Once the surface-temperature trends are obtained, they can then be fitted to the appropriate boundary condition function (Fig. 3). The associated analytical solution (Table 1) and groundwater thermal sensitivity formula can be utilized to perform simulations of future subsurface warming and/or groundwater thermal sensitivity due to the surface-temperature change. It should be noted that these solutions only calculate increases in mean annual groundwater temperature and do not account for seasonality. It is generally reasonable to assume that the amplitude and timing of the seasonal groundwater cycle will not be greatly influenced by climate change (Taylor and Stefan, 2009), provided snowpack conditions or the seasonality of soil moisture will not change significantly (Kurylyk et al., 2013).

In addition to the surface-temperature boundary condition terms, the analytical solutions must be parameterized with subsurface thermal properties, vertical groundwater flow information, and effective aquifer depth. Subsurface thermal properties can be obtained from information regarding the soil type and typical water saturation of the sediment overlying the aquifer (Table 2). Vertical groundwater flow rates can be obtained from field measurements (e.g., using heat as a hydrologic tracer, Gordon et al., 2012; Lautz, 2010; Rau et al., 2014) or from regional or local groundwater recharge and discharge maps. Potential changes in groundwater recharge (Crosbie et al., 2011; Kurylyk and MacQuarrie, 2013; Hayashi and Farrow, 2014) and groundwater discharge (Kurylyk et al., 2014a; Levison et al., 2014) due to changes in climate or land cover could also be considered. The aquifer effective depth can be crudely estimated as the average unsaturated zone or aquitard thickness overlying the aquifer (e.g., Fig. 4). Such information may be available from well data, geophysical surveys, or regional maps of the groundwater table depth (Fan et al., 2013; Snyder, 2008). Further research is required to assess approaches for more accurately determining the effective aquifer depth. A reasonable range of the input variables to these equations should be considered to generate an envelope of predicted groundwater warming (see Fig. 4 of Menberg et al., 2014). Such a range could incorporate uncertainties arising from, for example, heterogeneities in soil thermal properties and inter-annual variability in groundwater recharge (Hayashi and Farrow, 2014). Table 3 lists alternative options for parameterizing the equations presented in this study. The parameter values used in the present study are representative of conditions often observed.
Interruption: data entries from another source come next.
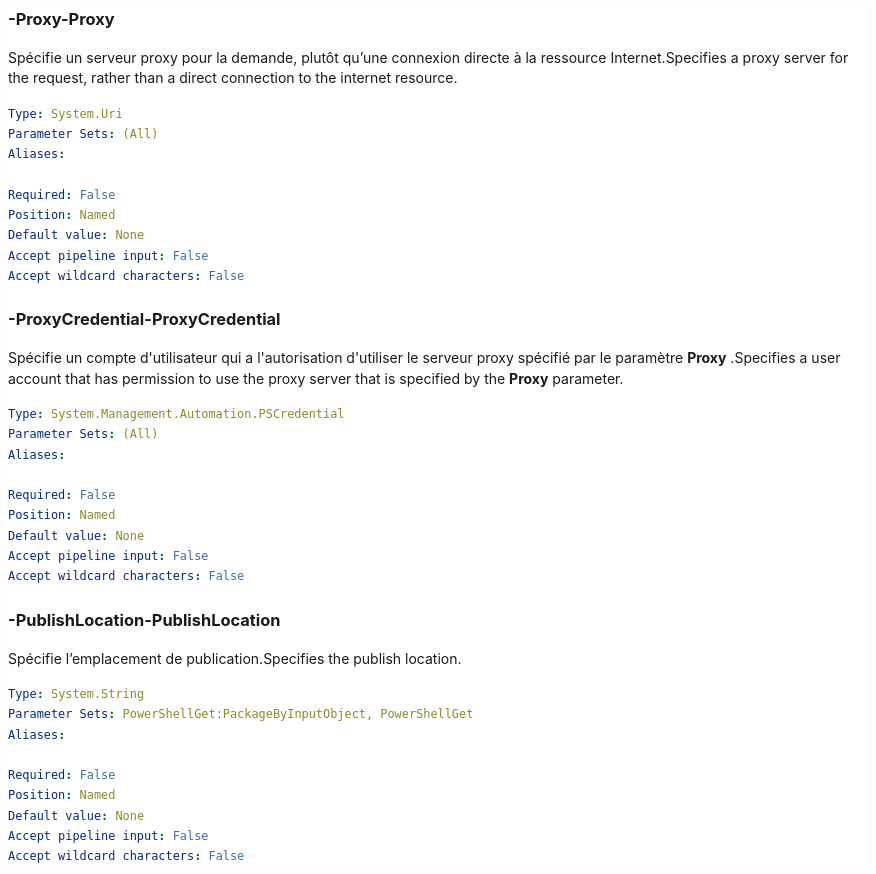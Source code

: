 ### <span data-ttu-id="f038f-188">-Proxy</span><span class="sxs-lookup"><span data-stu-id="f038f-188">-Proxy</span></span>

<span data-ttu-id="f038f-189">Spécifie un serveur proxy pour la demande, plutôt qu’une connexion directe à la ressource Internet.</span><span class="sxs-lookup"><span data-stu-id="f038f-189">Specifies a proxy server for the request, rather than a direct connection to the internet resource.</span></span>

```yaml
Type: System.Uri
Parameter Sets: (All)
Aliases:

Required: False
Position: Named
Default value: None
Accept pipeline input: False
Accept wildcard characters: False
```

### <span data-ttu-id="f038f-190">-ProxyCredential</span><span class="sxs-lookup"><span data-stu-id="f038f-190">-ProxyCredential</span></span>

<span data-ttu-id="f038f-191">Spécifie un compte d'utilisateur qui a l'autorisation d'utiliser le serveur proxy spécifié par le paramètre **Proxy** .</span><span class="sxs-lookup"><span data-stu-id="f038f-191">Specifies a user account that has permission to use the proxy server that is specified by the **Proxy** parameter.</span></span>

```yaml
Type: System.Management.Automation.PSCredential
Parameter Sets: (All)
Aliases:

Required: False
Position: Named
Default value: None
Accept pipeline input: False
Accept wildcard characters: False
```

### <span data-ttu-id="f038f-192">-PublishLocation</span><span class="sxs-lookup"><span data-stu-id="f038f-192">-PublishLocation</span></span>

<span data-ttu-id="f038f-193">Spécifie l’emplacement de publication.</span><span class="sxs-lookup"><span data-stu-id="f038f-193">Specifies the publish location.</span></span>

```yaml
Type: System.String
Parameter Sets: PowerShellGet:PackageByInputObject, PowerShellGet
Aliases:

Required: False
Position: Named
Default value: None
Accept pipeline input: False
Accept wildcard characters: False
```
To determine the influence of warming groundwater on stream temperatures, the future groundwater thermal sensitivity can be applied to estimate the resultant changes to streambed heat fluxes. There are different approaches available for estimating streambed heat fluxes from subsurface temperatures depending on whether the total streambed energy flux or the apparent sensible flux is being considered (e.g., Caissie et al., 2014; Moore et al., 2005), but in either case, the streambed fluxes depend on subsurface temperature, particularly the temperature immediately below the stream. These changes in streambed heat fluxes can then be combined with simulated changes in stream surface heat fluxes, and the resultant change in stream temperature can be obtained in a deterministic stream temperature model. Such an approach to estimate long-term evolution of stream temperatures would be more realistic than considering a stream temperature model driven by air temperature only, as both surface and streambed heat fluxes can be important in stream temperature dynamics.